Certo, il problema dimensionale dell’impresa media italiana pesa, ma le potenzialità di crescita che essa rivela è forte. Ed è da questo preciso dato che occorre partire per superare l’elemento ostativo all’espansione. Il freno a mano tirato, infatti, è costituito non tanto (o non solo) da una congiuntura non brillante, ma da un sistema di regole burocratiche e fiscali formattate su un unico modello di impresa, senza tener conto di differenze apprezzabili che invece pesano: oggi, una piccola industria si vede applicati, sotto molteplici aspetti legislativi e fiscali, in maniera anelastica gli stessi parametri previsti per la grande industria. Per questo, il presidente di Confindustria, Giorgio Squinzi, è stato chiarissimo: almeno per una certa categoria di Pmi occorre un “abito su misura” che le renda più competitive nella gara che esse devono correre.

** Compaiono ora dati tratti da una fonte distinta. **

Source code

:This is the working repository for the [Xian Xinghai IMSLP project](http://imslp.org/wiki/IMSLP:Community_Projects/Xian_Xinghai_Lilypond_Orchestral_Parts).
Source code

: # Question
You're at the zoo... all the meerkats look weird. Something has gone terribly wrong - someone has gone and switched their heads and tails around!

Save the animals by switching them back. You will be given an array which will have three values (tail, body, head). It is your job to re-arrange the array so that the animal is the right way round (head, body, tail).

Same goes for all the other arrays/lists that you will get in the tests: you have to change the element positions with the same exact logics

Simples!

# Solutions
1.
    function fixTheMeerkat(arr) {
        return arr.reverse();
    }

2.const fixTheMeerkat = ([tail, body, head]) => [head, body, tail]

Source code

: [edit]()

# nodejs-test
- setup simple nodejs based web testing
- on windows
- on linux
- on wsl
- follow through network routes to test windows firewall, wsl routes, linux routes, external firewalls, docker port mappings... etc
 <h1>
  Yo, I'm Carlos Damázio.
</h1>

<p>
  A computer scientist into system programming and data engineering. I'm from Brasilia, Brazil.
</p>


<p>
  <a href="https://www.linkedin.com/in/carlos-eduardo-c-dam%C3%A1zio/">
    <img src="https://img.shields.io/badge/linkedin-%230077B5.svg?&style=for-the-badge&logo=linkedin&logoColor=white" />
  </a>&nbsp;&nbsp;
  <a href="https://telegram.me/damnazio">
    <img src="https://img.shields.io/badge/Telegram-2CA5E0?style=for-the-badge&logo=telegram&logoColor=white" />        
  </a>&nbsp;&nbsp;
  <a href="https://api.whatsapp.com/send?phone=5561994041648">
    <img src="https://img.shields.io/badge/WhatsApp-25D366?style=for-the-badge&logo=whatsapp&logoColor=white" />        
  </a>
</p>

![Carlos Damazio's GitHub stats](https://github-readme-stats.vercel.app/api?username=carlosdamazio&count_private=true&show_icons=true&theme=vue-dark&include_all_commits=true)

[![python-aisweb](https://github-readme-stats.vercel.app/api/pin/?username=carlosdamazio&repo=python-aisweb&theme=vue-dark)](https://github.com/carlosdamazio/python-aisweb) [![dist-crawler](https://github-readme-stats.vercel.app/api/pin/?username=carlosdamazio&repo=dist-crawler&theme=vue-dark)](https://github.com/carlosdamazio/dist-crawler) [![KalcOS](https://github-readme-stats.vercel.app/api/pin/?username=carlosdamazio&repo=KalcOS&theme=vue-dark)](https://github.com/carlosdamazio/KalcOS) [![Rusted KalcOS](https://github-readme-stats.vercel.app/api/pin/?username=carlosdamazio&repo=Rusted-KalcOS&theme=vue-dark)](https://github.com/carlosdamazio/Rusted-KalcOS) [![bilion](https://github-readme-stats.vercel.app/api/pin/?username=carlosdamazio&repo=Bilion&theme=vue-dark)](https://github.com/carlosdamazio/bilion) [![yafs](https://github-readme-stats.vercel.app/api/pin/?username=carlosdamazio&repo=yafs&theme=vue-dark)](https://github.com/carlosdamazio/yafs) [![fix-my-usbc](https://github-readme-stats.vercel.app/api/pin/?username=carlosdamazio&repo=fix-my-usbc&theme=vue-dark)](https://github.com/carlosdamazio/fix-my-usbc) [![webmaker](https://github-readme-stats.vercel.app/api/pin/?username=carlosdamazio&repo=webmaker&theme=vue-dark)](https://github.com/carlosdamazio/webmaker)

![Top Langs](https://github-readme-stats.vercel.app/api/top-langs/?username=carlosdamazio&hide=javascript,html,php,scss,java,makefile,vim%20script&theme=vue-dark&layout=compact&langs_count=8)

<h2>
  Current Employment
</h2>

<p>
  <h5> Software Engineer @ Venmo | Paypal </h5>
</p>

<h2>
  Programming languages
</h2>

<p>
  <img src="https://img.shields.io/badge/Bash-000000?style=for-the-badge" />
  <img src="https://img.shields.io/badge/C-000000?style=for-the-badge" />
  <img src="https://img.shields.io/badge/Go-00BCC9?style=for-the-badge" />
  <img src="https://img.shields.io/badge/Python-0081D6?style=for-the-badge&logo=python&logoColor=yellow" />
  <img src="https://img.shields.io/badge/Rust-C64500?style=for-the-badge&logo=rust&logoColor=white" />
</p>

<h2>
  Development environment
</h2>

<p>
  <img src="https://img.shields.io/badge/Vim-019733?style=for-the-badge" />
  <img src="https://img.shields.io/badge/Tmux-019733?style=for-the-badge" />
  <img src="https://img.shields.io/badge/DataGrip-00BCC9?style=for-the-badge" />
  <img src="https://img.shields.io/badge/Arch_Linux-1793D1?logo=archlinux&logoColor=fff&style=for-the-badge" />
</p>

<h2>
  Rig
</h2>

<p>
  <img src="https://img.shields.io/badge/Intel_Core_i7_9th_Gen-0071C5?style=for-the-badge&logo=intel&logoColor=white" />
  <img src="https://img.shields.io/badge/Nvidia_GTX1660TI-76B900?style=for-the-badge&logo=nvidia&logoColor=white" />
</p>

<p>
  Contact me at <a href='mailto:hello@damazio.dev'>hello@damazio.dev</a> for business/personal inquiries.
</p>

Con le sue 18.857 imprese registrare a fine 2014, il territorio biellese rappresenta bene una realtà come quella richiamata da Squinzi. Non diversamente dal vicino territorio novarese, con il suo sistema produttivo di 31.384 imprese (sempre a fine 2014). Non solo, ma lo stesso Piemonte, con i suoi 11 Poli di Innovazione che raccolgono molte Pmi settoriali, è la dimostrazione di una peculiarità richiamata da Squinzi nel suo discorso: una parte importante di queste di piccole-medie imprese fanno innovazione, esportano, integrano l’information technology nei prodotti, parlano le lingue del business globale ed è per queste che occorre l’abito on measure. Confindustria, per Squinzi, può fare la propria parte con un fondo speciale a loro dedicato. Ma a pesare resta certamente la sperequazione di norme e leggi nelle cui pieghe pare annidarsi una cultura anti-impresa, «una mentalità - ha detto Squinzi - che considera ancora l’imprenditore come nemico».